Tuesday, August 7, 2012

A matter of trust

One of the most frustrating things ever, to me at least, is feeling a group of people I work with does not trust my work.

And I mean frustrating to the brink of tears. Seriously. Constant questioning, undermining, handing over things I'd love to do to other people have me screaming on the inside. I need trust.

So I started thinking about trust issues. Before I start screaming outloud, or posting snarky comments online, and so that I can stop deleting half of the things I wish I was responding... time to look on the inside.

I'm having major trust issues. In a way I've never had before. Inner and outer trust issues. I'm upset by a bunch of bureaucrats who don't trust me, true. I don't trust my heart or friendship into their hands either. I started handing it over, and making myself at ease with them but some of our recent arguments screwed that up. And now I'm having issues because I do feel they do not trust my skills. Which is really the most upsetting thing for a workaholic.

All I got is work.

Double whammy. Ops, double insight.

- I'm not all that.  I have moments of genius, but the rest of the time, I'm quite average. I'm cute, I'm funny and I'm hyperactive. I'm also vain, annoying and superficial. And lazy. Time to be humble and really study,    to really pick people's brains. Kintaro Oe put it well: Study, study, study!

- I don't trust myself. Because I know I'm a poser, and I know how lazy I can be, I don't trust myself. Therefore, I'm paranoid others will find out how much I don't know and feel angry they won't trust me. Let those who know, do, dammit. And start trusting yourself to be hardworking and earnest. There's more worth in that. Let the random anonymous dudes online suck up to you and pamper your ego.

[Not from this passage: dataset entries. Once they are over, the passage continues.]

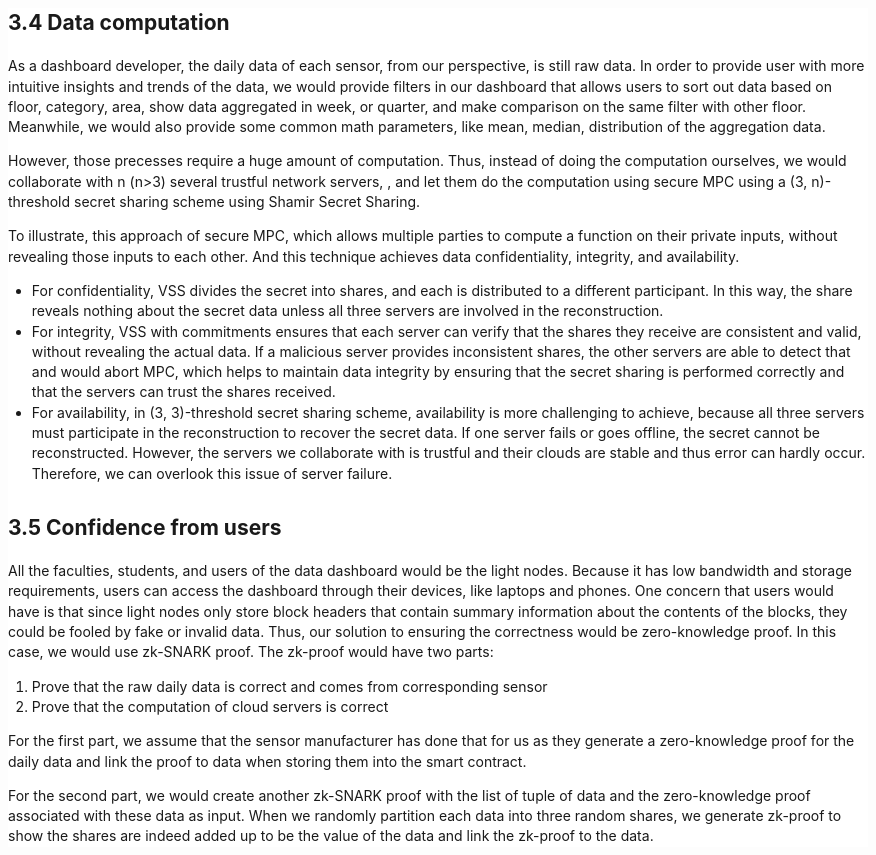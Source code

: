 ## 3.4 Data computation

As a dashboard developer, the daily data of each sensor, from our perspective, is still raw data. In order to provide user with more intuitive insights and trends of the data, we would provide filters in our dashboard that allows users to sort out data based on floor, category, area, show data aggregated in week, or quarter, and make comparison on the same filter with other floor. Meanwhile, we would also provide some common math parameters, like mean, median, distribution of the aggregation data.

However, those precesses require a huge amount of computation. Thus, instead of doing the computation ourselves, we would collaborate with n (n>3) several trustful network servers, , and let them do the computation using secure MPC using a (3, n)-threshold secret sharing scheme using Shamir Secret Sharing.

To illustrate, this approach of secure MPC, which allows multiple parties to compute a function on their private inputs, without revealing those inputs to each other. And this technique achieves data confidentiality, integrity, and availability. 

- For confidentiality, VSS divides the secret into shares, and each is distributed to a different participant. In this way, the share reveals nothing about the secret data unless all three servers are involved in the reconstruction.
- For integrity, VSS with commitments ensures that each server can verify that the shares they receive are consistent and valid, without revealing the actual data. If a malicious server provides inconsistent shares, the other servers are able to detect that and would abort MPC, which helps to maintain data integrity by ensuring that the secret sharing is performed correctly and that the servers can trust the shares received.
- For availability, in (3, 3)-threshold secret sharing scheme, availability is more challenging to achieve, because all three servers must participate in the reconstruction to recover the secret data. If one server fails or goes offline, the secret cannot be reconstructed. However, the servers we collaborate with is trustful and their clouds are stable and thus error can hardly occur. Therefore, we can overlook this issue of server failure.

## 3.5 Confidence from users

All the faculties, students, and users of the data dashboard would be the light nodes. Because it has low bandwidth and storage requirements, users can access the dashboard through their devices, like laptops and phones. One concern that users would have is that since light nodes only store block headers that contain summary information about the contents of the blocks, they could be fooled by fake or invalid data. Thus, our solution to ensuring the correctness would be zero-knowledge proof. In this case, we would use zk-SNARK proof. The zk-proof would have two parts: 

1. Prove that the raw daily data is correct and comes from corresponding sensor
2. Prove that the computation of cloud servers is correct

For the first part, we assume that the sensor manufacturer has done that for us as they generate a zero-knowledge proof for the daily data and link the proof to data when storing them into the smart contract.

For the second part, we would create another zk-SNARK proof with the list of tuple of data and the zero-knowledge proof associated with these data as input. When we randomly partition each data into three random shares, we generate zk-proof to show the shares are indeed added up to be the value of the data and link the zk-proof to the data.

I hope this is one of those internal snaps, when one really changes. It would be nice growing up just a bit more. And being less lazy. Admitting I don't know won't make me less special or delightful to be around. Now I get it.

Still, a little bit of praise for small things, when it comes to working with me, goes a looooooooong way in making me want to try harder. Criticizing me is making me shut myself in my own little shell of pain. And that is something decades of therapy may never cure. But I can try.